Stored records:
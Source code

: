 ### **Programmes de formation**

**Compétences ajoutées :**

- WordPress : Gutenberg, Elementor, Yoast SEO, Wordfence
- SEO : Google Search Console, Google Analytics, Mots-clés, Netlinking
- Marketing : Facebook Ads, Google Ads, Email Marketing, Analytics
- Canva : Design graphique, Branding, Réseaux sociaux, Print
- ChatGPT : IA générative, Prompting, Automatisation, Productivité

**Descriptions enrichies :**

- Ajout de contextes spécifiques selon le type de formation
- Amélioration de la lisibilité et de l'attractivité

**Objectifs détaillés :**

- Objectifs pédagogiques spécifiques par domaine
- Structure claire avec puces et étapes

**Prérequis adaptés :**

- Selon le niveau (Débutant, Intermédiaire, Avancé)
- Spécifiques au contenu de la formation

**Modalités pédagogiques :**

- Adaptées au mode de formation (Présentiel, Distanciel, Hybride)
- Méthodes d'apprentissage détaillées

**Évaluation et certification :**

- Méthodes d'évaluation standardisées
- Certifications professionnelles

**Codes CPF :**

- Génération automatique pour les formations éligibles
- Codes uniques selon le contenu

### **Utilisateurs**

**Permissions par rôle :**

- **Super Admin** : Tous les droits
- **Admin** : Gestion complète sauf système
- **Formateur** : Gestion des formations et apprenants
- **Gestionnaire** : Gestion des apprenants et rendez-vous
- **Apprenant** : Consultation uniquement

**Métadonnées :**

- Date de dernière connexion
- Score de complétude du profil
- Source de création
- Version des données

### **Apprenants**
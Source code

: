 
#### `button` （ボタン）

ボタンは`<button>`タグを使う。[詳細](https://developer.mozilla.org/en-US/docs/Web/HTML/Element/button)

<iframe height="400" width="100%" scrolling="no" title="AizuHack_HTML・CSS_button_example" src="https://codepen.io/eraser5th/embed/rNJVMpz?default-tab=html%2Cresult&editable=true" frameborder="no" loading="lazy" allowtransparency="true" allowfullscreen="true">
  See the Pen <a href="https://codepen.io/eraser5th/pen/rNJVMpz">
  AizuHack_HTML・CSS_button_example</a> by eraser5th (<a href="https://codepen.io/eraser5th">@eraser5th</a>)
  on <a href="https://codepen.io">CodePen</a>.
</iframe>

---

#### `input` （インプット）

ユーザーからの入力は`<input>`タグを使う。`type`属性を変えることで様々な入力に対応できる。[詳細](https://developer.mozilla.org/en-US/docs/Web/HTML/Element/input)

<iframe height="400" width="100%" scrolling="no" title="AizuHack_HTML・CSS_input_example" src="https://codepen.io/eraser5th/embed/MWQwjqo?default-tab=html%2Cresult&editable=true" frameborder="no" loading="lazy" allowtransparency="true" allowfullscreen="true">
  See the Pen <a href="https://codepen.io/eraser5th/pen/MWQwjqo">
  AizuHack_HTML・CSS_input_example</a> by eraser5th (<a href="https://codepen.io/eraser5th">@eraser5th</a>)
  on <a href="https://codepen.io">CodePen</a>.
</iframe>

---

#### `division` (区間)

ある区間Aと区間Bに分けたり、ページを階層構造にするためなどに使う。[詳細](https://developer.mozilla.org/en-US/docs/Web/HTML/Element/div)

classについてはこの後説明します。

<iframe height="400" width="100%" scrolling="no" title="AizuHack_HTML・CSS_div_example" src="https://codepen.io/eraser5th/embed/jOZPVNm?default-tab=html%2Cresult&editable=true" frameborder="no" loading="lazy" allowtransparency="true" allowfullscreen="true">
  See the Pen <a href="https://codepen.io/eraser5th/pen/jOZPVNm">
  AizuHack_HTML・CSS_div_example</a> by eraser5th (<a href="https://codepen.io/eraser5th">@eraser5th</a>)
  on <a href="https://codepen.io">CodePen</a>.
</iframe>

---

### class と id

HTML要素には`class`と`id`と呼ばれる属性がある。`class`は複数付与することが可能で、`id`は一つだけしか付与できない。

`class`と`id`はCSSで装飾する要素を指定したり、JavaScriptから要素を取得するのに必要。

■ What you should do ■
Among the lines of the data, identify those with the word "allowfullscreen". Copy each of them.

■ Exercise response ■
<iframe height="400" width="100%" scrolling="no" title="AizuHack_HTML・CSS_button_example" src="https://codepen.io/eraser5th/embed/rNJVMpz?default-tab=html%2Cresult&editable=true" frameborder="no" loading="lazy" allowtransparency="true" allowfullscreen="true">
<iframe height="400" width="100%" scrolling="no" title="AizuHack_HTML・CSS_input_example" src="https://codepen.io/eraser5th/embed/MWQwjqo?default-tab=html%2Cresult&editable=true" frameborder="no" loading="lazy" allowtransparency="true" allowfullscreen="true">
<iframe height="400" width="100%" scrolling="no" title="AizuHack_HTML・CSS_div_example" src="https://codepen.io/eraser5th/embed/jOZPVNm?default-tab=html%2Cresult&editable=true" frameborder="no" loading="lazy" allowtransparency="true" allowfullscreen="true">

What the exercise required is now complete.